• _Work instruction_
For this exercise, reproduce the records exactly as they stand and do not carry any images over.

Stored records:
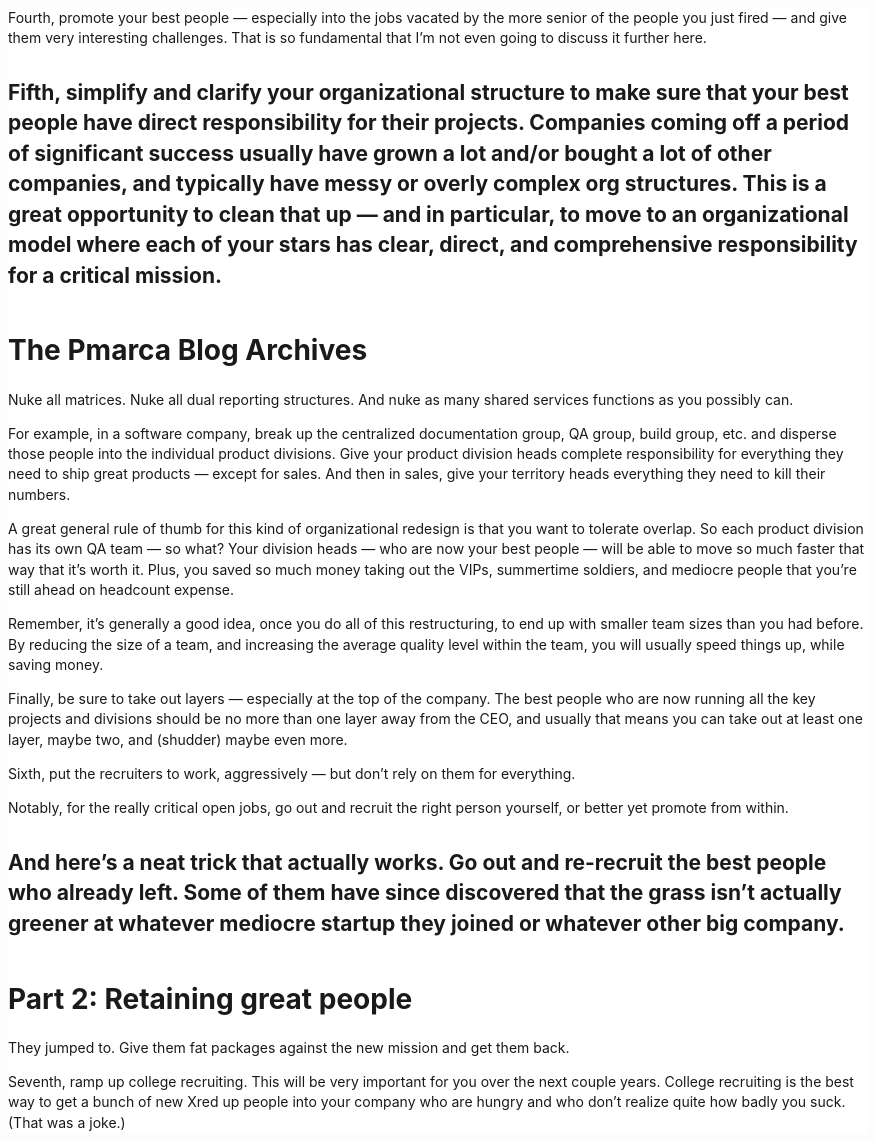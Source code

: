 Fourth, promote your best people — especially into the jobs vacated by the more senior of the people you just fired — and give them very interesting challenges. That is so fundamental that I’m not even going to discuss it further here.

Fifth, simplify and clarify your organizational structure to make sure that your best people have direct responsibility for their projects. Companies coming off a period of significant success usually have grown a lot and/or bought a lot of other companies, and typically have messy or overly complex org structures. This is a great opportunity to clean that up — and in particular, to move to an organizational model where each of your stars has clear, direct, and comprehensive responsibility for a critical mission.
---
# The Pmarca Blog Archives

Nuke all matrices. Nuke all dual reporting structures. And nuke as many shared services functions as you possibly can.

For example, in a software company, break up the centralized documentation group, QA group, build group, etc. and disperse those people into the individual product divisions. Give your product division heads complete responsibility for everything they need to ship great products — except for sales. And then in sales, give your territory heads everything they need to kill their numbers.

A great general rule of thumb for this kind of organizational redesign is that you want to tolerate overlap. So each product division has its own QA team — so what? Your division heads — who are now your best people — will be able to move so much faster that way that it’s worth it. Plus, you saved so much money taking out the VIPs, summertime soldiers, and mediocre people that you’re still ahead on headcount expense.

Remember, it’s generally a good idea, once you do all of this restructuring, to end up with smaller team sizes than you had before. By reducing the size of a team, and increasing the average quality level within the team, you will usually speed things up, while saving money.

Finally, be sure to take out layers — especially at the top of the company. The best people who are now running all the key projects and divisions should be no more than one layer away from the CEO, and usually that means you can take out at least one layer, maybe two, and (shudder) maybe even more.

Sixth, put the recruiters to work, aggressively — but don’t rely on them for everything.

Notably, for the really critical open jobs, go out and recruit the right person yourself, or better yet promote from within.

And here’s a neat trick that actually works. Go out and re-recruit the best people who already left. Some of them have since discovered that the grass isn’t actually greener at whatever mediocre startup they joined or whatever other big company.
---
# Part 2: Retaining great people

They jumped to. Give them fat packages against the new mission and get them back.

Seventh, ramp up college recruiting. This will be very important for you over the next couple years. College recruiting is the best way to get a bunch of new Xred up people into your company who are hungry and who don’t realize quite how badly you suck. (That was a joke.)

• _The completed task_
Source code

: Fourth, promote your best people — especially into the jobs vacated by the more senior of the people you just fired — and give them very interesting challenges. That is so fundamental that I’m not even going to discuss it further here.

Fifth, simplify and clarify your organizational structure to make sure that your best people have direct responsibility for their projects. Companies coming off a period of significant success usually have grown a lot and/or bought a lot of other companies, and typically have messy or overly complex org structures. This is a great opportunity to clean that up — and in particular, to move to an organizational model where each of your stars has clear, direct, and comprehensive responsibility for a critical mission.
---
# The Pmarca Blog Archives

Nuke all matrices. Nuke all dual reporting structures. And nuke as many shared services functions as you possibly can.

For example, in a software company, break up the centralized documentation group, QA group, build group, etc. and disperse those people into the individual product divisions. Give your product division heads complete responsibility for everything they need to ship great products — except for sales. And then in sales, give your territory heads everything they need to kill their numbers.

A great general rule of thumb for this kind of organizational redesign is that you want to tolerate overlap. So each product division has its own QA team — so what? Your division heads — who are now your best people — will be able to move so much faster that way that it’s worth it. Plus, you saved so much money taking out the VIPs, summertime soldiers, and mediocre people that you’re still ahead on headcount expense.

Remember, it’s generally a good idea, once you do all of this restructuring, to end up with smaller team sizes than you had before. By reducing the size of a team, and increasing the average quality level within the team, you will usually speed things up, while saving money.

Finally, be sure to take out layers — especially at the top of the company. The best people who are now running all the key projects and divisions should be no more than one layer away from the CEO, and usually that means you can take out at least one layer, maybe two, and (shudder) maybe even more.

Sixth, put the recruiters to work, aggressively — but don’t rely on them for everything.

Notably, for the really critical open jobs, go out and recruit the right person yourself, or better yet promote from within.

And here’s a neat trick that actually works. Go out and re-recruit the best people who already left. Some of them have since discovered that the grass isn’t actually greener at whatever mediocre startup they joined or whatever other big company.
---
# Part 2: Retaining great people

They jumped to. Give them fat packages against the new mission and get them back.

Seventh, ramp up college recruiting. This will be very important for you over the next couple years. College recruiting is the best way to get a bunch of new Xred up people into your company who are hungry and who don’t realize quite how badly you suck. (That was a joke.)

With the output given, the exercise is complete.